Les travaux de transformation du CHU repoussés :

« J’avais dans ma lettre de mission de présenter un nouveau projet, le précédent ayant été refusé. Malgré les reports du nouvel hôpital Clocheville et du bâtiment de biologie qui resteront en centre-ville de Tours pour le moment il y a de la satisfaction car on va pouvoir commencer le bâtiment de psychiatrie cette année avec une ouverture en 2025 et le Nouvel Hôpital Trousseau se fera. On va également faire des travaux à Clocheville pour le mettre totalement en conformité avec les normes incendie. »
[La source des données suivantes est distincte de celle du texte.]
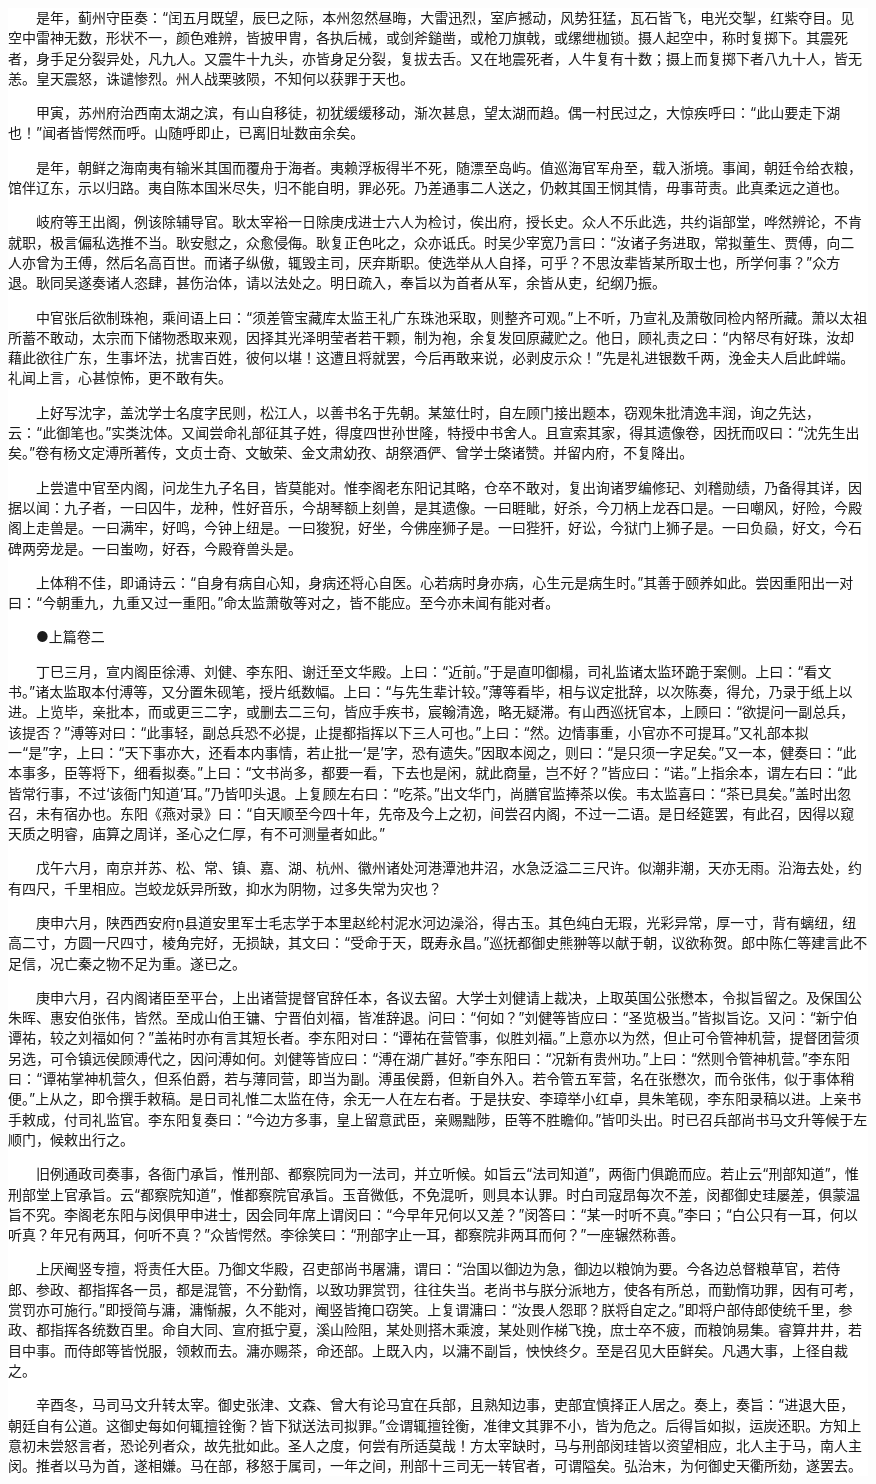 　　是年，蓟州守臣奏：“闰五月既望，辰巳之际，本州忽然昼晦，大雷迅烈，室庐撼动，风势狂猛，瓦石皆飞，电光交掣，红紫夺目。见空中雷神无数，形状不一，颜色难辨，皆披甲胄，各执后械，或剑斧鎚凿，或枪刀旗戟，或缧绁枷锁。摄人起空中，称时复掷下。其震死者，身手足分裂异处，凡九人。又震牛十九头，亦皆身足分裂，复拔去舌。又在地震死者，人牛复有十数；摄上而复掷下者八九十人，皆无恙。皇天震怒，诛谴惨烈。州人战栗骇陨，不知何以获罪于天也。 

　　甲寅，苏州府治西南太湖之滨，有山自移徒，初犹缓缓移动，渐次甚息，望太湖而趋。偶一村民过之，大惊疾呼曰：“此山要走下湖也！”闻者皆愕然而呼。山随呼即止，已离旧址数亩余矣。 

　　是年，朝鲜之海南夷有输米其国而覆舟于海者。夷赖浮板得半不死，随漂至岛屿。值巡海官军舟至，载入浙境。事闻，朝廷令给衣粮，馆伴辽东，示以归路。夷自陈本国米尽失，归不能自明，罪必死。乃差通事二人送之，仍敕其国王悯其情，毋事苛责。此真柔远之道也。 

　　岐府等王出阁，例该除辅导官。耿太宰裕一日除庚戌进士六人为检讨，俟出府，授长史。众人不乐此选，共约诣部堂，哗然辨论，不肯就职，极言偏私选推不当。耿安慰之，众愈侵侮。耿复正色叱之，众亦诋氏。时吴少宰宽乃言曰：“汝诸子务进取，常拟董生、贾傅，向二人亦曾为王傅，然后名高百世。而诸子纵傲，辄毁主司，厌弃斯职。使选举从人自择，可乎？不思汝辈皆某所取士也，所学何事？”众方退。耿同吴遂奏诸人恣肆，甚伤治体，请以法处之。明日疏入，奉旨以为首者从军，余皆从吏，纪纲乃振。 

　　中官张后欲制珠袍，乘间语上曰：“须差管宝藏库太监王礼广东珠池采取，则整齐可观。”上不听，乃宣礼及萧敬同检内帑所藏。萧以太祖所蓄不敢动，太宗而下储物悉取来观，因择其光泽明莹者若干颗，制为袍，余复发回原藏贮之。他日，顾礼责之曰：“内帑尽有好珠，汝却藉此欲往广东，生事坏法，扰害百姓，彼何以堪！这遭且将就罢，今后再敢来说，必剥皮示众！”先是礼进银数千两，浼金夫人启此衅端。礼闻上言，心甚惊怖，更不敢有失。 

　　上好写沈字，盖沈学士名度字民则，松江人，以善书名于先朝。某筮仕时，自左顾门接出题本，窃观朱批清逸丰润，询之先达，云：“此御笔也。”实类沈体。又闻尝命礼部征其子姓，得度四世孙世隆，特授中书舍人。且宣索其家，得其遗像卷，因抚而叹曰：“沈先生出矣。”卷有杨文定溥所著传，文贞士奇、文敏荣、金文肃幼孜、胡祭酒俨、曾学士棨诸赞。并留内府，不复降出。 

　　上尝遣中官至内阁，问龙生九子名目，皆莫能对。惟李阁老东阳记其略，仓卒不敢对，复出询诸罗编修玘、刘稽勋绩，乃备得其详，因据以闻：九子者，一曰囚牛，龙种，性好音乐，今胡琴额上刻兽，是其遗像。一曰睚眦，好杀，今刀柄上龙吞口是。一曰嘲风，好险，今殿阁上走兽是。一曰满牢，好鸣，今钟上纽是。一曰狻猊，好坐，今佛座狮子是。一曰狴犴，好讼，今狱门上狮子是。一曰负赑，好文，今石碑两旁龙是。一曰蚩吻，好吞，今殿脊兽头是。 

　　上体稍不佳，即诵诗云：“自身有病自心知，身病还将心自医。心若病时身亦病，心生元是病生时。”其善于颐养如此。尝因重阳出一对曰：“今朝重九，九重又过一重阳。”命太监萧敬等对之，皆不能应。至今亦未闻有能对者。 

　　●上篇卷二 

　　丁巳三月，宣内阁臣徐溥、刘健、李东阳、谢迁至文华殿。上曰：“近前。”于是直叩御榻，司礼监诸太监环跪于案侧。上曰：“看文书。”诸太监取本付溥等，又分置朱砚笔，授片纸数幅。上曰：“与先生辈计较。”薄等看毕，相与议定批辞，以次陈奏，得允，乃录于纸上以进。上览毕，亲批本，而或更三二字，或删去二三句，皆应手疾书，宸翰清逸，略无疑滞。有山西巡抚官本，上顾曰：“欲提问一副总兵，该提否？”溥等对曰：“此事轻，副总兵恐不必提，止提都指挥以下三人可也。”上曰：“然。边情事重，小官亦不可提耳。”又礼部本拟一“是”字，上曰：“天下事亦大，还看本内事情，若止批一‘是’字，恐有遗失。”因取本阅之，则曰：“是只须一字足矣。”又一本，健奏曰：“此本事多，臣等将下，细看拟奏。”上曰：“文书尚多，都要一看，下去也是闲，就此商量，岂不好？”皆应曰：“诺。”上指余本，谓左右曰：“此皆常行事，不过‘该衙门知道’耳。”乃皆叩头退。上复顾左右曰：“吃茶。”出文华门，尚膳官监捧茶以俟。韦太监喜曰：“茶已具矣。”盖时出忽召，未有宿办也。东阳《燕对录》曰：“自天顺至今四十年，先帝及今上之初，间尝召内阁，不过一二语。是日经筵罢，有此召，因得以窥天质之明睿，庙算之周详，圣心之仁厚，有不可测量者如此。” 

　　戊午六月，南京并苏、松、常、镇、嘉、湖、杭州、徽州诸处河港潭池井沼，水急泛溢二三尺许。似潮非潮，天亦无雨。沿海去处，约有四尺，千里相应。岂蛟龙妖异所致，抑水为阴物，过多失常为灾也？ 

　　庚申六月，陕西西安府县道安里军士毛志学于本里赵纶村泥水河边澡浴，得古玉。其色纯白无瑕，光彩异常，厚一寸，背有螭纽，纽高二寸，方圆一尺四寸，棱角完好，无损缺，其文曰：“受命于天，既寿永昌。”巡抚都御史熊翀等以献于朝，议欲称贺。郎中陈仁等建言此不足信，况亡秦之物不足为重。遂已之。 

　　庚申六月，召内阁诸臣至平台，上出诸营提督官辞任本，各议去留。大学士刘健请上裁决，上取英国公张懋本，令拟旨留之。及保国公朱晖、惠安伯张伟，皆然。至成山伯王镛、宁晋伯刘福，皆准辞退。问曰：“何如？”刘健等皆应曰：“圣览极当。”皆拟旨讫。又问：“新宁伯谭祐，较之刘福如何？”盖祐时亦有言其短长者。李东阳对曰：“谭祐在营管事，似胜刘福。”上意亦以为然，但止可令管神机营，提督团营须另选，可令镇远侯顾溥代之，因问溥如何。刘健等皆应曰：“溥在湖广甚好。”李东阳曰：“况新有贵州功。”上曰：“然则令管神机营。”李东阳曰：“谭祐掌神机营久，但系伯爵，若与薄同营，即当为副。溥虽侯爵，但新自外入。若令管五军营，名在张懋次，而令张伟，似于事体稍便。”上从之，即令撰手敕稿。是日司礼惟二太监在侍，余无一人在左右者。于是扶安、李璋举小红卓，具朱笔砚，李东阳录稿以进。上亲书手敕成，付司礼监官。李东阳复奏曰：“今边方多事，皇上留意武臣，亲赐黜陟，臣等不胜瞻仰。”皆叩头出。时已召兵部尚书马文升等候于左顺门，候敕出行之。 

　　旧例通政司奏事，各衙门承旨，惟刑部、都察院同为一法司，并立听候。如旨云“法司知道”，两衙门俱跪而应。若止云“刑部知道”，惟刑部堂上官承旨。云“都察院知道”，惟都察院官承旨。玉音微低，不免混听，则具本认罪。时白司寇昂每次不差，闵都御史珪屡差，俱蒙温旨不究。李阁老东阳与闵俱甲申进士，因会同年席上谓闵曰：“今早年兄何以又差？”闵答曰：“某一时听不真。”李曰；“白公只有一耳，何以听真？年兄有两耳，何听不真？”众皆愕然。李徐笑曰：“刑部字止一耳，都察院非两耳而何？”一座辗然称善。 

　　上厌阉竖专擅，将责任大臣。乃御文华殿，召吏部尚书屠滽，谓曰：“治国以御边为急，御边以粮饷为要。今各边总督粮草官，若侍郎、参政、都指挥各一员，都是混管，不分勤惰，以致功罪赏罚，往往失当。老尚书与朕分派地方，使各有所总，而勤惰功罪，因有可考，赏罚亦可施行。”即授简与滽，滽惭赧，久不能对，阉竖皆掩口窃笑。上复谓滽曰：“汝畏人怨耶？朕将自定之。”即将户部侍郎使统千里，参政、都指挥各统数百里。命自大同、宣府抵宁夏，溪山险阻，某处则搭木乘渡，某处则作梯飞挽，庶士卒不疲，而粮饷易集。睿算井井，若目中事。而侍郎等皆悦服，领敕而去。滽亦赐茶，命还部。上既入内，以滽不副旨，怏怏终夕。至是召见大臣鲜矣。凡遇大事，上径自裁之。 

　　辛酉冬，马司马文升转太宰。御史张津、文森、曾大有论马宜在兵部，且熟知边事，吏部宜慎择正人居之。奏上，奏旨：“进退大臣，朝廷自有公道。这御史每如何辄擅铨衡？皆下狱送法司拟罪。”佥谓辄擅铨衡，准律文其罪不小，皆为危之。后得旨如拟，运炭还职。方知上意初未尝怒言者，恐论列者众，故先批如此。圣人之度，何尝有所适莫哉！方太宰缺时，马与刑部闵珪皆以资望相应，北人主于马，南人主闵。推者以马为首，遂相嫌。马在部，移怒于属司，一年之间，刑部十三司无一转官者，可谓隘矣。弘治末，为何御史天衢所劾，遂罢去。 
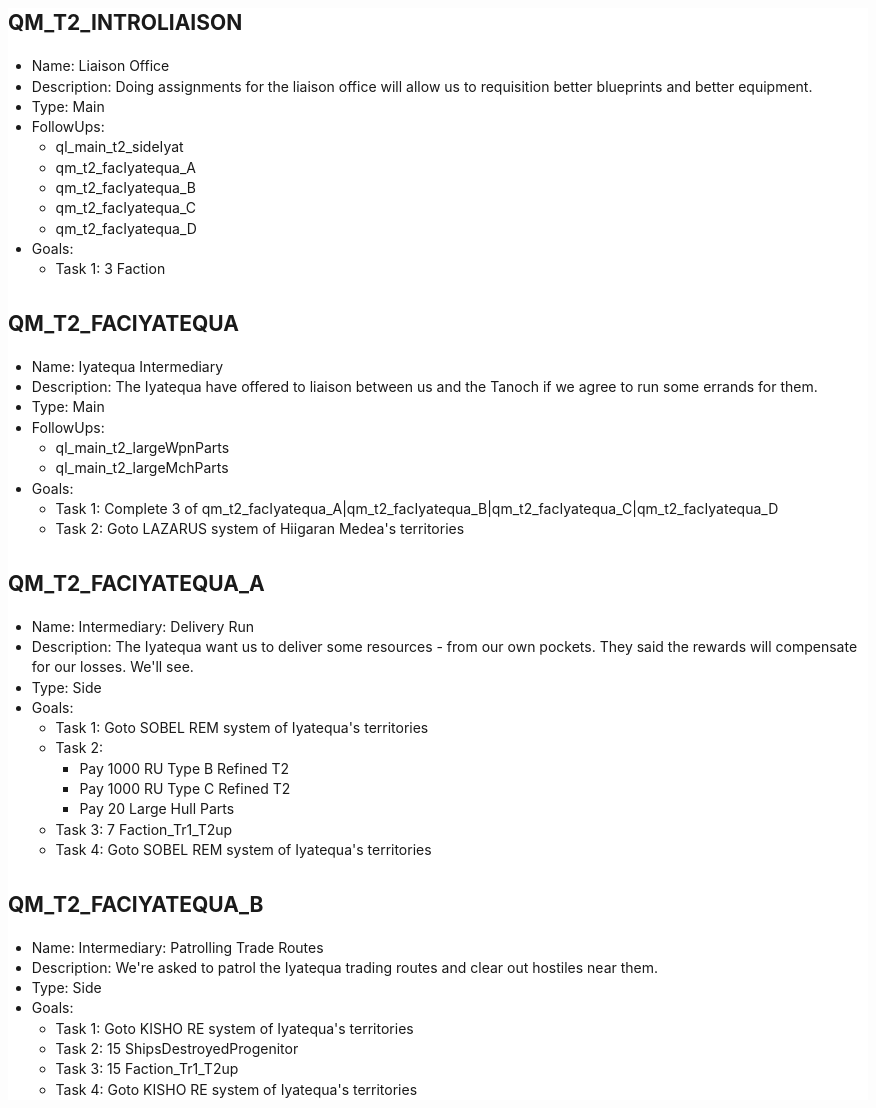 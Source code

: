 ## QM_T2_INTROLIAISON
* Name: Liaison Office
* Description: Doing assignments for the liaison office will allow us to requisition better blueprints and better equipment.
* Type: Main
* FollowUps:
	* ql_main_t2_sideIyat
	* qm_t2_facIyatequa_A
	* qm_t2_facIyatequa_B
	* qm_t2_facIyatequa_C
	* qm_t2_facIyatequa_D
* Goals:
	* Task 1: 3 Faction

## QM_T2_FACIYATEQUA
* Name: Iyatequa Intermediary
* Description: The Iyatequa have offered to liaison between us and the Tanoch if we agree to run some errands for them.
* Type: Main
* FollowUps:
	* ql_main_t2_largeWpnParts
	* ql_main_t2_largeMchParts
* Goals:
	* Task 1: Complete 3 of qm_t2_facIyatequa_A|qm_t2_facIyatequa_B|qm_t2_facIyatequa_C|qm_t2_facIyatequa_D
	* Task 2: Goto LAZARUS system of Hiigaran Medea's territories

## QM_T2_FACIYATEQUA_A
* Name: Intermediary: Delivery Run
* Description: The Iyatequa want us to deliver some resources - from our own pockets. They said the rewards will compensate for our losses. We'll see.
* Type: Side
* Goals:
	* Task 1: Goto SOBEL REM system of Iyatequa's territories
	* Task 2: 
		* Pay 1000 RU Type B Refined T2
		* Pay 1000 RU Type C Refined T2
		* Pay 20 Large Hull Parts
	* Task 3: 7 Faction_Tr1_T2up
	* Task 4: Goto SOBEL REM system of Iyatequa's territories

## QM_T2_FACIYATEQUA_B
* Name: Intermediary: Patrolling Trade Routes
* Description: We're asked to patrol the Iyatequa trading routes and clear out hostiles near them.
* Type: Side
* Goals:
	* Task 1: Goto KISHO RE system of Iyatequa's territories
	* Task 2: 15 ShipsDestroyedProgenitor
	* Task 3: 15 Faction_Tr1_T2up
	* Task 4: Goto KISHO RE system of Iyatequa's territories
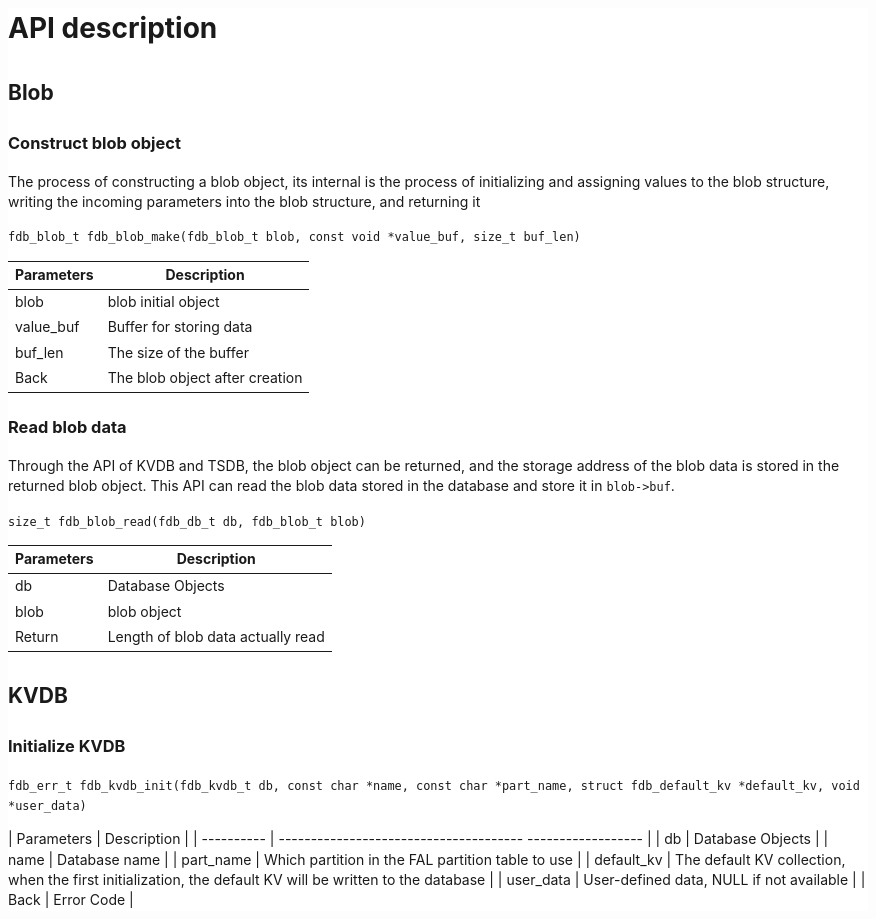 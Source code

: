 # API description

## Blob

### Construct blob object

The process of constructing a blob object, its internal is the process of initializing and assigning values ​​to the blob structure, writing the incoming parameters into the blob structure, and returning it

`fdb_blob_t fdb_blob_make(fdb_blob_t blob, const void *value_buf, size_t buf_len)`

| Parameters | Description |
| --------- | ---------------------- |
| blob | blob initial object |
| value_buf | Buffer for storing data |
| buf_len | The size of the buffer |
| Back | The blob object after creation |

### Read blob data

Through the API of KVDB and TSDB, the blob object can be returned, and the storage address of the blob data is stored in the returned blob object. This API can read the blob data stored in the database and store it in `blob->buf`.

`size_t fdb_blob_read(fdb_db_t db, fdb_blob_t blob)`

| Parameters | Description |
| ---- | -------------------------- |
| db | Database Objects |
| blob | blob object |
| Return | Length of blob data actually read |

## KVDB

### Initialize KVDB

`fdb_err_t fdb_kvdb_init(fdb_kvdb_t db, const char *name, const char *part_name, struct fdb_default_kv *default_kv, void *user_data)`

| Parameters | Description |
| ---------- | -------------------------------------- ------------------ |
| db | Database Objects |
| name | Database name |
| part_name | Which partition in the FAL partition table to use |
| default_kv | The default KV collection, when the first initialization, the default KV will be written to the database |
| user_data | User-defined data, NULL if not available |
| Back | Error Code |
Ses relations avec les élus locaux :

« J’ai connu 4 maires de Tours (Jean Germain, Serge Babary, Christophe Bouchet et Emmanuel Denis), 3 présidents de Tours Métropole, 4 présidents du Conseil Départemental… Ils n’ont pas toujours eu les mêmes logiques. Certaines en avaient des plus court-termistes que les autres, un maire voyait le CHU d’abord comme une machine à faire marcher les entreprises locales… La faiblesse de Tours c’est qu’il est dommage que sur des sujets aussi importants que le CHU on ne soit pas capable de faire l’union sacrée comme pour la création de Tours Métropole. Cela n’a pas retardé le projet de Trousseau, mais ça ne l’a pas fait avancer plus vite. »

 

Le tramway à Trousseau :

« Si une ligne de bus avec des files prioritaires fait la connexion avec le tram existant on aura déjà fait un grand progrès. J’aimerais une desserte plus rapide pour Trousseau et Bretonneau mais il n’y a pas rien non plus. Le problème c’est plutôt l’Ermitage où Fil Bleu ne passe pas le week-end, ou l’accès au site de psychiatrie à St-Cyr qui est aussi une aventure. »

 

Un degré en plus :

Marie-Noëlle Gérain-Breuzard quitte le CHU de Tours pour prendre la direction du centre national de gestion, un organisme « que personne ne connait » reconnait-elle elle-même mais qui gère pas mal de choses à savoir toute l’organisation des concours pour les hôpitaux, la gestion des directions d’hôpitaux, les ressources humaines, l’aspect disciplinaire… Tout cela concerne 50 000 personnels partout en France. Et la future ex-directrice du CHU a spécifiquement postulé pour ce job, souhaitant notamment se rapprocher de sa famille parisienne (elle faisait jusqu’ici des allers-retours chaque week-end). Son remplaçant ou sa remplaçante devrait arriver à la rentrée de septembre, après un long processus de sélection et une nomination par le conseil des ministres. 4 à 6 profils seront présélectionnés. Un audit sera également organisé en local.